Wednesday, February 1, 2017

Staying Current in Bioinformatics & Genomics: 2017 Edition

A while back I wrote this post about how I stay current in bioinformatics & genomics. That was nearly five years ago. A lot has changed since then. A few links are dead. Some of the blogs or Twitter accounts I mentioned have shifted focus or haven’t been updated in years (guilty as charged). The way we consume media has evolved — Google thought they could kill off RSS (long live RSS!), there are many new literature alert services, preprints have really taken off in this field, and many more scientists are engaging via social media than before.
People still frequently ask me how I stay current and keep a finger on the pulse of the field. I’m not claiming to be able to do this well — that’s a near-impossible task for anyone. Five years later and I still run our bioinformatics core, and I’m still mostly focused on applied methodology and study design rather than any particular phenotype, model system, disease, or specific method. It helps me to know that transcript-level estimates improve gene-level inferences from RNA-seq data, and that there’s software to help me do this, but the details underlying kmer shredding vs pseudoalignment to a transcriptome de Bruijn graph aren’t as important to me as knowing that there’s a software implementation that’s well documented, actively supported, and performs well in fair benchmarks. As such, most of what I pay attention to is applied/methods-focused.
What follows is a scattershot, noncomprensive guide to the people, blogs, news outlets, journals, and aggregators that I lean on in an attempt to stay on top of things. I’ve inevitably omitted some key resources, so please don’t be offended if you don’t see your name/blog/Twitter/etc. listed here (drop a link in the comments!). Whatever I write here now will be out of date in no time, so I’ll try to write an update post every year instead of every five.
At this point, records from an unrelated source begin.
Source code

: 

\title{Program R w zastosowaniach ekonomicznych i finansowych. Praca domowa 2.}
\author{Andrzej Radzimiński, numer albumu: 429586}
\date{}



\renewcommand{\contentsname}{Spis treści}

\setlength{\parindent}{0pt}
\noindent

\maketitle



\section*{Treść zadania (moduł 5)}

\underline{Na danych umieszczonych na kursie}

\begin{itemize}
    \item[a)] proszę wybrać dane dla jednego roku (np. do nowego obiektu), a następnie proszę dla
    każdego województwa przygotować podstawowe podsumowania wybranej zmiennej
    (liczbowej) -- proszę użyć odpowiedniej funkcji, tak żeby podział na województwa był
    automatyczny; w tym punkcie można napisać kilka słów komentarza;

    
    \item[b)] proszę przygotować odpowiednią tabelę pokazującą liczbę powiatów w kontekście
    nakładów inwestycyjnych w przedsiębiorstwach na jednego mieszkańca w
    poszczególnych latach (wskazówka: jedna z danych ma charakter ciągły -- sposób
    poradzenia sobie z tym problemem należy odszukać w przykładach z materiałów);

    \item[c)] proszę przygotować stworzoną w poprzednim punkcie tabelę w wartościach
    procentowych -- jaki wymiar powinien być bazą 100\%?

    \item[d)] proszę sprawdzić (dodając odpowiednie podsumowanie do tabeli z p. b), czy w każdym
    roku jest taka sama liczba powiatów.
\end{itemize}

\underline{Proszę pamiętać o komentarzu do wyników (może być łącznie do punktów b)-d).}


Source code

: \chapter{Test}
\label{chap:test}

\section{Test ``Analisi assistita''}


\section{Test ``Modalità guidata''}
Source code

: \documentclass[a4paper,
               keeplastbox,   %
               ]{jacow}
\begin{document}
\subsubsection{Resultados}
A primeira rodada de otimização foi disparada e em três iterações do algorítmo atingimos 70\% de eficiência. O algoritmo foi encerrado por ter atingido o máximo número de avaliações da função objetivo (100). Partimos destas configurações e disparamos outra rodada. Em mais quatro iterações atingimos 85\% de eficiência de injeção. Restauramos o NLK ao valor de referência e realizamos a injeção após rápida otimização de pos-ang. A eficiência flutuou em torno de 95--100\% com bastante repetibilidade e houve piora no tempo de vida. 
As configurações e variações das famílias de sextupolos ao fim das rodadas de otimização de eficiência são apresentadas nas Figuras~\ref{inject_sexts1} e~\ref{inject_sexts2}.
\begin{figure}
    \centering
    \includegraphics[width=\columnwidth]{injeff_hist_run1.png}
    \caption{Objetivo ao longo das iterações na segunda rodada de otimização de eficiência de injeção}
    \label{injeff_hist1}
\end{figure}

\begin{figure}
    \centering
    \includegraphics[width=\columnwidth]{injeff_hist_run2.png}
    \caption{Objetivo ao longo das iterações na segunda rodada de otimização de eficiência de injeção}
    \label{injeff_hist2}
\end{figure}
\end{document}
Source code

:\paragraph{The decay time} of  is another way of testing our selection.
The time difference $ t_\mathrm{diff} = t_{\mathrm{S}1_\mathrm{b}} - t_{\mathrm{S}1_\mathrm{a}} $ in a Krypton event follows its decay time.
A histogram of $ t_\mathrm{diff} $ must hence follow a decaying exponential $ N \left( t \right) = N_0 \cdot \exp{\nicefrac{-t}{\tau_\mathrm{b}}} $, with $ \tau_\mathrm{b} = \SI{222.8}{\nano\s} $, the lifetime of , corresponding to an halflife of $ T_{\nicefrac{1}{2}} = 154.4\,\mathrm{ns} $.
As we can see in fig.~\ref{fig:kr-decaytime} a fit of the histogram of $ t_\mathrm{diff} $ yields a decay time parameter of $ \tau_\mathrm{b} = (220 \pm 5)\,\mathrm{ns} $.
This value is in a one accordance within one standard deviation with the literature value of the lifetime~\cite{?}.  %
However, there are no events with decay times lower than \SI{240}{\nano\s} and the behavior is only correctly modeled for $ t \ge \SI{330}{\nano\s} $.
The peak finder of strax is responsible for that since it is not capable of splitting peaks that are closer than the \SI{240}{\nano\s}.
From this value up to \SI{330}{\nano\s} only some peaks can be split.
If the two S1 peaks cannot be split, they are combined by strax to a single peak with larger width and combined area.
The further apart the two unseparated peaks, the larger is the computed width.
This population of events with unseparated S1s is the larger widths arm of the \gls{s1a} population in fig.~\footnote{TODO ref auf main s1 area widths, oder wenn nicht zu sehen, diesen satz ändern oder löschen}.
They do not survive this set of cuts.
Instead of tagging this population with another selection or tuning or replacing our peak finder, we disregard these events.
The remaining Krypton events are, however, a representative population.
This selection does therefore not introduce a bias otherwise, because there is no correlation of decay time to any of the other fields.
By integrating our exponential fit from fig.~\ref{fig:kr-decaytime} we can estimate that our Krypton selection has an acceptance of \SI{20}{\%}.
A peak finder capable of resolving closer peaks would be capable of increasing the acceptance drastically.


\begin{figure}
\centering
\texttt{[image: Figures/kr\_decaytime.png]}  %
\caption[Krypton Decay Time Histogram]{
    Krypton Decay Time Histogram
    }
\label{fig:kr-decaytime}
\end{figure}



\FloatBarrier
In the 2012 post I ended with Twitter, but I have to lead with it this time. Twitter is probably my most valuable resource for learning about the bleeding-edge developments in genomics & bioinformatics. It’s great for learning what’s new and contributing to the dialogue in your field, but only when used effectively.
I aggressively prune the list of people I follow to keep what I see relevant and engaging. I can tolerate an occasional digression into politics, posting pictures of you drinking with colleagues at a conference, or self-congratulatory announcements. But once these off-topic Tweets become the norm, I unfollow. I also rely on the built-in list feature. I follow a few hundred people, but I only add a select few dozen to a “notjunk” list that I look at when I’m short on time. Folks in this list don’t Tweet too often and have a high signal-to-noise ratio (as far as what I’m interested in reading). If I don’t get a chance to catch up on my entire timeline, I can at least breeze through recent Tweets from folks on this list.
I’m also wary of following extremely prolific users. For example — if someone’s been on Twitter less than a year, already has 20,000 Tweets, but only 100 followers, it tells me they’ve got a lot to say but nobody cares. I let the hive mind work for me in this case, using this Tweet-to-follower ratio as sort of a proxy for signal-to-noise.
I mostly follow individuals and aggregators, but I also follow a few organization accounts. These can be a mixed bag. Only a few organization accounts do this well, delivering interesting and applicable content to a targeted audience, while many more are poor attempts at marketing and self-promotion while not offering any substantive value or interesting content.
Individuals: In no particular order, here’s an incomplete list of people who Tweet content that I find consistently on-topic and interesting.
Others: Besides individual accounts, there are also a number of aggregators and organizations that I keep on a high signal-to-noise list.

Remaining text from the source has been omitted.